Manager Beila Levin at Sunshine Pharmacy on Kingston Avenue stocks shelves the day before the convention began on Nov. 5. The store plans to give free protein shakes to event attendees and always gets bulks orders during the convention for kosher products, like baby formula and vitamins, from rabbis living abroad. 

“The way we feel welcomed when we come here is something that’s very difficult to explain in words,” said Rabbi Shimon Freundlich, an emissary in Beijing, China, who was raised in England but completed his rabbinical studies in Crown Heights. “It’s the atmosphere and the welcome … that really gives us the strength and encouragement to continue doing what we do.”

He's especially partial to products from Raskin’s Fish Market, which he carried home in suitcases packed with lots of ice, he said.

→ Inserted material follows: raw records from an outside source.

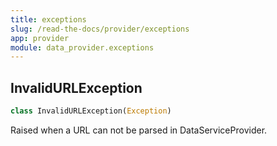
 ```yaml
---
title: exceptions
slug: /read-the-docs/provider/exceptions
app: provider
module: data_provider.exceptions
---
```

## InvalidURLException

```python
class InvalidURLException(Exception)
```

Raised when a URL can not be parsed in DataServiceProvider.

Event organizers said they help a few dozen rabbis without a place to stay find a bed for the weekend, but hardly anyone has to stay in a hotel; families all over the neighborhood offer spare rooms, often to complete strangers.

Longtime Crown Heights resident David Junik has six people staying with him, which means his four teenage children will make do with beds in the computer room, he said.

“They understand that it’s an important job,” he said. “In our community, when you grow up, you strive to want to be an emissary.”

Plus, he said, the convention brings “a certain life” to the neighborhood.

“It’s a whole buzz,” he said.

Attendees of this year's emissary convention roll suitcases down Kingston Avenue next to a sign welcoming the attendees to the event, which runs through Nov. 8. 

Shlomo Raskin, proprietor of Raskin’s who has three sisters living abroad as emissaries, put it another way: “The whole community is alive.”

And making room for 5,200 rabbis doesn’t feel like a chore, hostess Leverton said. In fact, she said, “it’s a pleasure.”

“It’s like if your own siblings were coming, you know? You don’t blink,” she said.

The International Conference of Chabad-Lubavitch Emissaries takes Nov. 5-8 at the Bedford-Union Armory in Crown Heights.